Arrivé en Israël à l’âge de 11 ans, il demeura dans un kibboutz dans la vallée du Jourdain. Durant la guerre d’indépendance, il se porta volontaire à la Haganah, noyau de la future armée d’Israël. Approché par le Premier ministre David Ben Gourion, il fut chargé de trouver des armes, car les années qui suivirent la Seconde Guerre mondiale furent critiques.

Il s’attela à la sécurité d’Israël avec acharnement. Il fit le tour du monde cherchant des moyens ingénieux pour armer le nouvel état, quitte à contourner avec ruse plusieurs embargos : en achetant des avions à des fins de tournage ainsi que des frégates et des bateaux rouillés dont personne ne voulait plus. En 1950, il eut la vision d’une industrie aéronautique en Israël même et s’attela à son édification au cours de longues années.

Alors que les fedayins égyptiens attaquaient quotidiennement Israël dans les années 50, il a forgé des rapports étroits avec la France et l’Angleterre pour armer le pays. En outre, en échange d’une collaboration scientifique dans le domaine nucléaire avec la France, un réacteur atomique fut construit à Dimona en Israël. Néanmoins, Shimon Peres établit la politique à l’effet qu’Israël ne sera pas le premier à introduire l’arme atomique au Moyen-Orient.

Tout en œuvrant pour la sécurité d’Israël, Shimon Peres n’a jamais cessé de rêver et de faire rêver.
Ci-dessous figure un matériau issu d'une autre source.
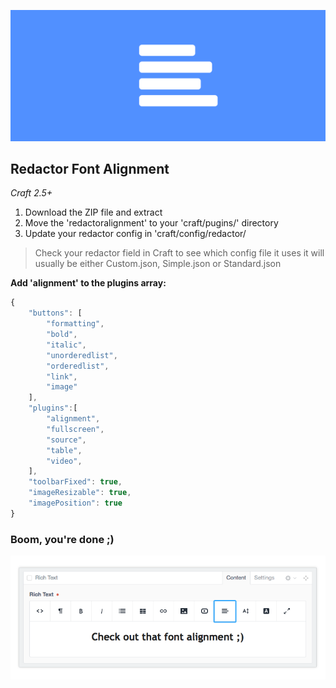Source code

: ![](header.png)

## Redactor Font Alignment
*Craft 2.5+*

1. Download the ZIP file and extract
2. Move the 'redactoralignment' to your 'craft/pugins/' directory
3. Update your redactor config in 'craft/config/redactor/

>  Check your redactor field in Craft to see which config file it uses it will usually be either Custom.json, Simple.json or Standard.json

**Add 'alignment' to the plugins array:**

``` javascript
{
	"buttons": [
		"formatting",
		"bold",
		"italic",
		"unorderedlist",
		"orderedlist",
		"link",
		"image"
	],
	"plugins":[
		"alignment",
		"fullscreen",
		"source",
		"table",
		"video",
	],
	"toolbarFixed": true,
	"imageResizable": true,
	"imagePosition": true
}
```

### Boom, you're done ;)

![](screenshot.png)



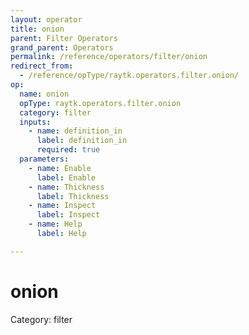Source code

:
 ```yaml
---
layout: operator
title: onion
parent: Filter Operators
grand_parent: Operators
permalink: /reference/operators/filter/onion
redirect_from:
  - /reference/opType/raytk.operators.filter.onion/
op:
  name: onion
  opType: raytk.operators.filter.onion
  category: filter
  inputs:
    - name: definition_in
      label: definition_in
      required: true
  parameters:
    - name: Enable
      label: Enable
    - name: Thickness
      label: Thickness
    - name: Inspect
      label: Inspect
    - name: Help
      label: Help

---
```


# onion

Category: filter

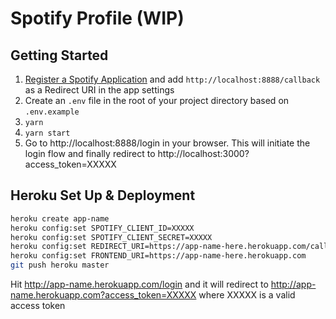 # Spotify Profile (WIP)

## Getting Started

1.  [Register a Spotify Application](https://developer.spotify.com/dashboard/applications) and add `http://localhost:8888/callback` as a Redirect URI in the app settings
2.  Create an `.env` file in the root of your project directory based on `.env.example`
3.  `yarn`
4.  `yarn start`
5.  Go to http://localhost:8888/login in your browser. This will initiate the login flow and finally redirect to http://localhost:3000?access_token=XXXXX

## Heroku Set Up & Deployment

```bash
heroku create app-name
heroku config:set SPOTIFY_CLIENT_ID=XXXXX
heroku config:set SPOTIFY_CLIENT_SECRET=XXXXX
heroku config:set REDIRECT_URI=https://app-name-here.herokuapp.com/callback
heroku config:set FRONTEND_URI=https://app-name-here.herokuapp.com
git push heroku master
```

Hit http://app-name.herokuapp.com/login and it will redirect to http://app-name.herokuapp.com?access_token=XXXXX where XXXXX is a valid access token
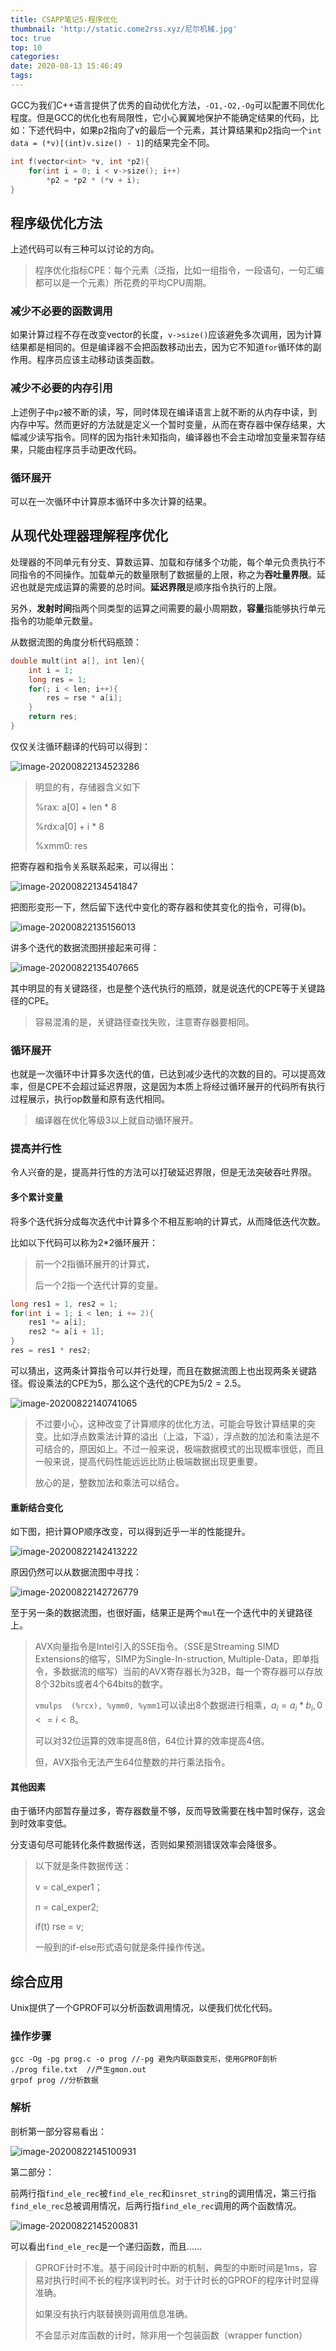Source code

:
 ```yaml
---
title: CSAPP笔记5-程序优化
thumbnail: 'http://static.come2rss.xyz/尼尔机械.jpg'
toc: true
top: 10
categories:
date: 2020-08-13 15:46:49
tags:
---
```


GCC为我们C++语言提供了优秀的自动优化方法，`-O1,-O2,-Og`可以配置不同优化程度。但是GCC的优化也有局限性，它小心翼翼地保护不能确定结果的代码，比如：下述代码中，如果p2指向了v的最后一个元素，其计算结果和p2指向一个`int data = (*v)[(int)v.size() - 1]`的结果完全不同。

<!-- more -->

```c
int f(vector<int> *v, int *p2){
	for(int i = 0; i < v->size(); i++)
		*p2 = *p2 * (*v + i);
}
```

## 程序级优化方法

上述代码可以有三种可以讨论的方向。

> 程序优化指标CPE：每个元素（泛指，比如一组指令，一段语句，一句汇编都可以是一个元素）所花费的平均CPU周期。

### 减少不必要的函数调用

如果计算过程不存在改变vector的长度，`v->size()`应该避免多次调用，因为计算结果都是相同的。但是编译器不会把函数移动出去，因为它不知道`for`循环体的副作用。程序员应该主动移动该类函数。

### 减少不必要的内存引用

上述例子中`p2`被不断的读，写，同时体现在编译语言上就不断的从内存中读，到内存中写。然而更好的方法就是定义一个暂时变量，从而在寄存器中保存结果，大幅减少读写指令。同样的因为指针未知指向，编译器也不会主动增加变量来暂存结果，只能由程序员手动更改代码。



### 循环展开

可以在一次循环中计算原本循环中多次计算的结果。



## 从现代处理器理解程序优化

处理器的不同单元有分支、算数运算、加载和存储多个功能，每个单元负责执行不同指令的不同操作。加载单元的数量限制了数据量的上限，称之为**吞吐量界限**。延迟也就是完成运算的需要的总时间。**延迟界限**是顺序指令执行的上限。

另外，**发射时间**指两个同类型的运算之间需要的最小周期数，**容量**指能够执行单元指令的功能单元数量。

从数据流图的角度分析代码瓶颈：

```c++
double mult(int a[], int len){
    int i = 1;
    long res = 1;
    for(; i < len; i++){
        res = rse * a[i];
    }
    return res;
}
```

仅仅关注循环翻译的代码可以得到：

![image-20200822134523286](http://static.come2rss.xyz/image-20200822134523286.png)

> 明显的有，存储器含义如下
>
> %rax: a[0] + len * 8
>
> %rdx:a[0] + i * 8
>
> %xmm0: res

把寄存器和指令关系联系起来，可以得出：

![image-20200822134541847](http://static.come2rss.xyz/image-20200822134541847.png)

把图形变形一下，然后留下迭代中变化的寄存器和使其变化的指令，可得(b)。

![image-20200822135156013](http://static.come2rss.xyz/image-20200822135156013.png)

讲多个迭代的数据流图拼接起来可得：

![image-20200822135407665](http://static.come2rss.xyz/image-20200822135407665.png)

其中明显的有关键路径，也是整个迭代执行的瓶颈，就是说迭代的CPE等于关键路径的CPE。

> 容易混淆的是，关键路径查找失败，注意寄存器要相同。



### 循环展开

也就是一次循环中计算多次迭代的值，已达到减少迭代的次数的目的。可以提高效率，但是CPE不会超过延迟界限，这是因为本质上将经过循环展开的代码所有执行过程展示，执行op数量和原有迭代相同。

> 编译器在优化等级3以上就自动循环展开。

### 提高并行性

令人兴奋的是，提高并行性的方法可以打破延迟界限，但是无法突破吞吐界限。

#### 多个累计变量

将多个迭代拆分成每次迭代中计算多个不相互影响的计算式，从而降低迭代次数。

比如以下代码可以称为2*2循环展开：

> 前一个2指循环展开的计算式，
>
> 后一个2指一个迭代计算的变量。

```c
long res1 = 1, res2 = 1;
for(int i = 1; i < len; i += 2){
    res1 *= a[i];
    res2 *= a[i + 1];
}
res = res1 * res2;
```

可以猜出，这两条计算指令可以并行处理，而且在数据流图上也出现两条关键路径。假设乘法的CPE为5，那么这个迭代的CPE为$5/2= 2.5$。

![image-20200822140741065](http://static.come2rss.xyz/image-20200822140741065.png)

> 不过要小心，这种改变了计算顺序的优化方法，可能会导致计算结果的突变。比如浮点数乘法计算的溢出（上溢，下溢），浮点数的加法和乘法是不可结合的，原因如上。不过一般来说，极端数据模式的出现概率很低，而且一般来说，提高代码性能远远比防止极端数据出现更重要。
>
> 放心的是，整数加法和乘法可以结合。



#### 重新结合变化



如下图，把计算OP顺序改变，可以得到近乎一半的性能提升。

![image-20200822142413222](http://static.come2rss.xyz/image-20200822142413222.png)

原因仍然可以从数据流图中寻找：

![image-20200822142726779](http://static.come2rss.xyz/image-20200822142726779.png)

至于另一条的数据流图，也很好画，结果正是两个`mul`在一个迭代中的关键路径上。

> AVX向量指令是Intel引入的SSE指令。（SSE是Streaming SIMD Extensions的缩写，SIMP为Single-In-struction, Multiple-Data，即单指令，多数据流的缩写）当前的AVX寄存器长为32B，每一个寄存器可以存放8个32bits或者4个64bits的数字。
>
> `vmulps  (%rcx), %ymm0, %ymm1`可以读出8个数据进行相乘，$a_i=a_i*b_i, 0<= i<8$。
>
> 可以对32位运算的效率提高8倍，64位计算的效率提高4倍。
>
> 但，AVX指令无法产生64位整数的并行乘法指令。

#### 其他因素

由于循环内部暂存量过多，寄存器数量不够，反而导致需要在栈中暂时保存，这会到时效率变低。

分支语句尽可能转化条件数据传送，否则如果预测错误效率会降很多。

> 以下就是条件数据传送：
>
> v = cal_exper1；
>
> n = cal_exper2;
>
> if(t) rse = v;
>
> 一般到的if-else形式语句就是条件操作传送。



## 综合应用

Unix提供了一个GPROF可以分析函数调用情况，以便我们优化代码。

### 操作步骤

```shell
gcc -Og -pg prog.c -o prog //-pg 避免内联函数变形，使用GPROF剖析
./prog file.txt  //产生gmon.out
grpof prog //分析数据
```

### 解析

剖析第一部分容易看出：

![image-20200822145100931](http://static.come2rss.xyz/image-20200822145100931.png)

第二部分：

前两行指`find_ele_rec`被`find_ele_rec`和`insret_string`的调用情况，第三行指`find_ele_rec`总被调用情况，后两行指`find_ele_rec`调用的两个函数情况。

![image-20200822145200831](http://static.come2rss.xyz/image-20200822145200831.png)

可以看出`find_ele_rec`是一个递归函数，而且……

> GPROF计时不准。基于间段计时中断的机制，典型的中断时间是1ms，容易对执行时间不长的程序误判时长。对于计时长的GPROF的程序计时显得准确。
>
> 如果没有执行内联替换则调用信息准确。
>
> 不会显示对库函数的计时，除非用一个包装函数（wrapper function）
>
>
Au lendemain de la guerre des Six Jours, il a préconisé un marché commun au Moyen-Orient ainsi que la construction d’un canal reliant la Méditerranée à la mer Morte puis la Mer rouge à la mer Morte, la dénivellation de 429 mètres au-dessous du niveau de la mer pouvant servir à générer suffisamment d’électricité pour l’ensemble du Moyen-Orient.

Il a forgé les accords d’Oslo et partagé le prix Nobel de la paix en 1994. Optimiste invétéré jusqu’à son dernier jour, Shimon Peres a cherché à relancer le processus de paix malgré les revers successifs, convaincu que la paix passait par le respect et la dignité de tout un chacun. Bien des rois, des présidents et des Premiers ministres, y compris ceux du monde arabe ont vu en lui un interlocuteur de choix, un sage ou même un conseiller intime. En témoignage de respect à sa mémoire, la Maison Blanche a ordonné la mise en berne de tous les drapeaux américains dans les bâtiments publics.

Durant sa carrière politique à titre de ministre, de Premier ministre ou de président, il a agi en homme d’État, plus préoccupé par l’avenir à long terme que par les prochaines élections. Il a préconisé une approche voulant que la sécurité réelle, ce soit la paix alors que dans le camp de la droite on avançait que dans cette région du monde, la sécurité était une nécessité première pour pouvoir aborder la paix. Ce débat visant à assurer existence et coexistence se poursuit encore aujourd’hui même en Israël. Champion de l’approche sécuritaire, Shimon Peres a modifié sa position pour s’aligner avec celle qui prône la paix en priorité. En 1997, il a fondé le centre Peres pour la Paix afin d’encourager les associations entre Juifs et Arabes.

Shimon Peres n’a pas toujours été apprécié à sa juste valeur en Israël, tout comme ce fut le cas pour le légendaire ministre des Affaires étrangères Abba Eban : tous deux n’étaient pas des Sabras – natifs d’Israël – ni même des héros de la guerre d’indépendance. Et pourtant, leur contribution fut monumentale pour la survie et la sécurité d’Israël. Shimon Peres a œuvré, intrigué et agi inlassablement pour remettre le processus de paix sur les rails. Épris de littérature, auteur de douze ouvrages, un humaniste et un homme d’état qui cherchait toujours le mot juste pour faire valoir ses idées.

Devenu président de l’État, Shimon Peres a fait la promotion de la science, des nouvelles technologies et des investissements dans la recherche. Il a enthousiasmé la jeunesse israélienne qu’il a appelée à rêver et à innover, convaincu que la sécurité d’Israël reposait sur sa matière grise. C’est alors qu’il commença d’être mieux apprécié pour son humour et sa sagesse politique ainsi que pour la vision de paix qu’il a insufflée avec persévérance à la nation.